Telling people that you are headed to a yoga retreat solicits a lot of confused looks and bewildered reactions.
My colleagues said, “Jen, you do know there is yoga in Chicago, right?” My Grandfather questioned, “You are traveling to do yoga?” (audible sigh) “Oh well.”
I think my Grandfather’s sigh has everything to do with the irrepressible wanderlust that has dominated my adult life. This need to travel tends to be difficult for many – maybe most – people to understand. When I say that my dream in life is to write and travel the world, about 75 percent of people look at me as though I’ve just confessed that I hate sunny beaches.
But I’ve long ago given up on the pretense of normality and, besides, when this particular trip popped into my inbox it seemed like a sign. I have been trying to join my favorite yoga instructor Allison English on one of her retreats for years. And it just so happened that the weekend after my partner and I split up for good, Allison sent out a notification that she had just one spot left in her upcoming mini-retreat in Mexico.
So, it was that five months after a devastating breakup, I was off to the white-sand beaches of the Riviera Maya with my laptop, a yoga mat, and a commitment to myself to let go and move on.
We Are All a Little Woo-Woo
The Villa Sol y Luna did not disappoint. The open layout of the house allowed us to feel like we were always outside, and the rooftop, sprawling porches, large outdoor pool and private beach gave all 13 of us plenty of space to read, write, nap and chat.
The best part of the villa was by far the people who filled it for those five wonderful days. From the staff who cared for us and cooked up healthy Mexican meals to the women who traveled for all different reasons to a little beach called Playa del Secreto on the Yucatán Peninsula to learn from Allison.
I knew immediately that I had found my people when, during our first lunch, we agreed that we were all a little “woo-woo in a scientific sort of way” as we discussed our travels around the world and our theories and philosophies on yoga and life. There was nobody in that room who didn’t understand my need to get away from everyday life in order to find the time and space to let go of what could have been – before moving on to what will be.
To arm or disarm?
There are two drawbacks to an open villa on the beach of the Yucatán Peninsula where the wind is the primary air conditioner. The first is geckos inside; the second is storms outside.
The Villa Sol y Luna has a serious alarm system complete with lasers scanning the beach and pool area. We got to know this alarm very well on our first night when a storm swept through the area, bringing rain and wind…and breaking the alarm.
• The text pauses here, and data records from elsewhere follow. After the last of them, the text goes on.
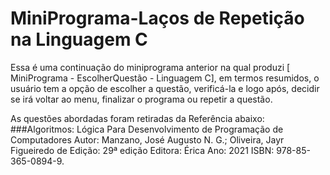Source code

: # MiniPrograma-Laços de Repetição na Linguagem C

Essa é uma continuação do miniprograma anterior na qual produzi [ MiniPrograma - EscolherQuestão - Linguagem C], em termos resumidos, o usuário tem a opção de escolher a questão, verificá-la e logo após, decidir se irá voltar ao menu, finalizar o programa ou repetir a questão. 

As questões abordadas foram retiradas da Referência abaixo: 
        ###Algoritmos: Lógica Para Desenvolvimento de Programação de Computadores Autor: Manzano, José Augusto N. G.; Oliveira, Jayr Figueiredo de Edição: 29ª edição Editora: Érica Ano: 2021 ISBN: 978-85-365-0894-9.
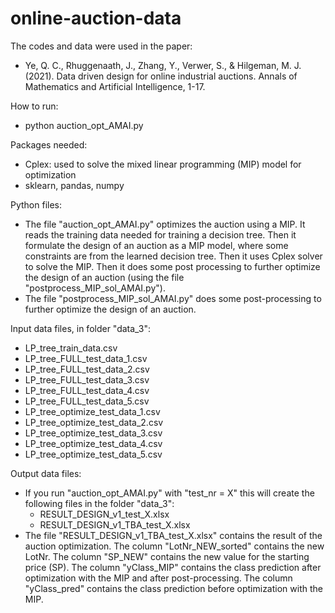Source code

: # online-auction-data

The codes and data were used in the paper:
- Ye, Q. C., Rhuggenaath, J., Zhang, Y., Verwer, S., & Hilgeman, M. J. (2021). Data driven design for online industrial auctions. Annals of Mathematics and Artificial Intelligence, 1-17.  


How to run:
- python auction_opt_AMAI.py

Packages needed:
- Cplex: used to solve the mixed linear programming (MIP) model for optimization
- sklearn, pandas, numpy

Python files:
- The file "auction_opt_AMAI.py" optimizes the auction using a MIP.
	It reads the training data needed for training a decision tree.
	Then it formulate the design of an auction as a MIP model, where some constraints are from the learned decision tree.
	Then it uses Cplex solver to solve the MIP.
	Then it does some post processing to further optimize the design of an auction (using the file "postprocess_MIP_sol_AMAI.py").
- The file "postprocess_MIP_sol_AMAI.py" does some post-processing to further optimize the design of an auction.


Input data files, in folder "data_3":
- LP_tree_train_data.csv
- LP_tree_FULL_test_data_1.csv
- LP_tree_FULL_test_data_2.csv
- LP_tree_FULL_test_data_3.csv
- LP_tree_FULL_test_data_4.csv
- LP_tree_FULL_test_data_5.csv
- LP_tree_optimize_test_data_1.csv
- LP_tree_optimize_test_data_2.csv
- LP_tree_optimize_test_data_3.csv
- LP_tree_optimize_test_data_4.csv
- LP_tree_optimize_test_data_5.csv
 

Output data files:
- If you run "auction_opt_AMAI.py" with "test_nr = X" this will create the following files in the folder "data_3":
	- RESULT_DESIGN_v1_test_X.xlsx
	- RESULT_DESIGN_v1_TBA_test_X.xlsx
- The file "RESULT_DESIGN_v1_TBA_test_X.xlsx" contains the result of the auction optimization. 
	The column "LotNr_NEW_sorted" contains the new LotNr.
	The column "SP_NEW" contains the new value for the starting price (SP).
	The column "yClass_MIP" contains the class prediction after optimization with  the MIP and after post-processing.
	The column "yClass_pred" contains the class prediction before optimization with  the MIP.
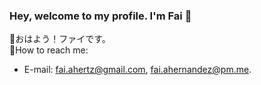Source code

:### Hey, welcome to my profile. I'm Fai 👋
🍥おはよう！ファイです。                                                                                           
🍥How to reach me:
* E-mail: fai.ahertz@gmail.com, fai.ahernandez@pm.me.

<!--
**fai-aher/fai-aher** is a ✨ _special_ ✨ repository because its `README.md` (this file) appears on your GitHub profile.

Here are some ideas to get you started:

- 🔭 I’m currently working on ...
- 🌱 I’m currently learning ...
- 👯 I’m looking to collaborate on ...
- 🤔 I’m looking for help with ...
- 💬 Ask me about ...
- 📫 How to reach me: ...
- 😄 Pronouns: ...
- ⚡ Fun fact: ...
-->
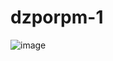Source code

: # dzporpm-1
![image](https://user-images.githubusercontent.com/98107469/212836494-92dc1921-3b37-494e-87f0-bbcbe8e3b16c.png)
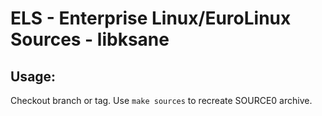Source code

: # ELS - Enterprise Linux/EuroLinux Sources - libksane
 
## Usage:
  Checkout branch or tag. Use `make sources` to recreate  SOURCE0 archive.
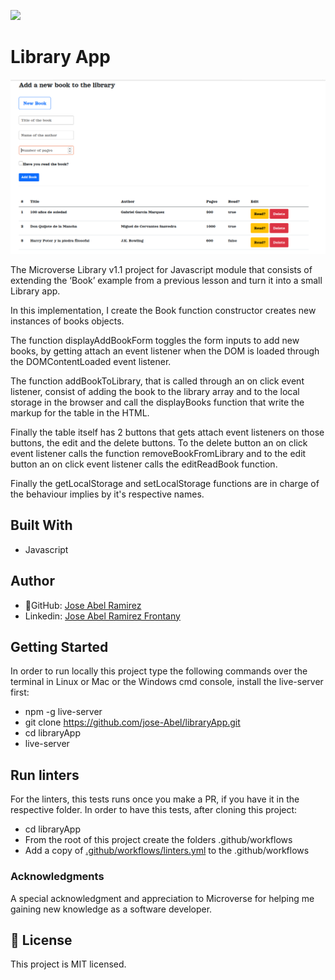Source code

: ![](https://img.shields.io/badge/Microverse-blueviolet)

# Library App

![screenshot](./library_app.png)

The Microverse Library v1.1 project for Javascript module that consists of extending the ‘Book’ example from a previous lesson and turn it into a small Library app.

In this implementation, I create the Book function constructor creates new instances of books objects. 

The function displayAddBookForm toggles the form inputs to add new books, by getting attach an event listener when the DOM is loaded through the DOMContentLoaded event listener. 

The function addBookToLibrary, that is called through an on click event listener, consist of adding the book to the library array and to the local storage in the browser and call the displayBooks function that write the markup for the table in the HTML. 

Finally the table itself has 2 buttons that gets attach event listeners on those buttons, the edit and the delete buttons. To the delete button an on click event listener calls the function removeBookFromLibrary and to the edit button an on click event listener calls the editReadBook function. 

Finally the getLocalStorage and setLocalStorage functions are in charge of the behaviour implies by it's respective names.


## Built With
- Javascript


## Author
- 👤GitHub: [Jose Abel Ramirez](https://github.com/jose-Abel)
- Linkedin: [Jose Abel Ramirez Frontany](https://www.linkedin.com/in/jose-abel-ramirez-frontany-7674a842/)

## Getting Started
In order to run locally this project type the following commands over the terminal in Linux or Mac or the Windows cmd console, install the live-server first:

- npm -g live-server
- git clone https://github.com/jose-Abel/libraryApp.git
- cd libraryApp
- live-server

## Run linters
For the linters, this tests runs once you make a PR, if you have it in the respective folder. In order to have this tests, after cloning this project:

 - cd libraryApp
- From the root of this project create the folders .github/workflows
- Add a copy of [.github/workflows/linters.yml](https://github.com/microverseinc/linters-config/blob/master/javascript/.github/workflows/linters.yml) to the .github/workflows


### Acknowledgments
A special acknowledgment and appreciation to Microverse for helping me gaining new knowledge as a software developer.


## 📝 License
This project is MIT licensed.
Understandable in that kind of wind, but nerve-wracking on our first night as the loud alarm repeatedly shook us out of bed.
As we stood in the early hours of the morning staring into the stormy night and scanning the beach for intruders, we debated calling the police. Finally, at 5 a.m., we decided to disarm the alarm, chalk up its incessant buzzing to the wildness of the storm, and head to bed.
There was just one problem: I was wide awake.
There is Always a Bright Side
There is no better place to get to know a new environment than by its sounds in the early morning – and especially during a storm. The morning of the great alarm debacle, I was awake to hear the sounds of the rain that sometimes slipped down the columns of the house and pooled on the pale pink tiles of the broad porch with a light plunk. Other times the rain thrashed through the fan-leaves of the palm trees with a surround-sound clap. The wind whipped the hammocks against their thatched-roof shelter and stirred the Caribbean Sea into a turbulent commotion that somehow sounded black.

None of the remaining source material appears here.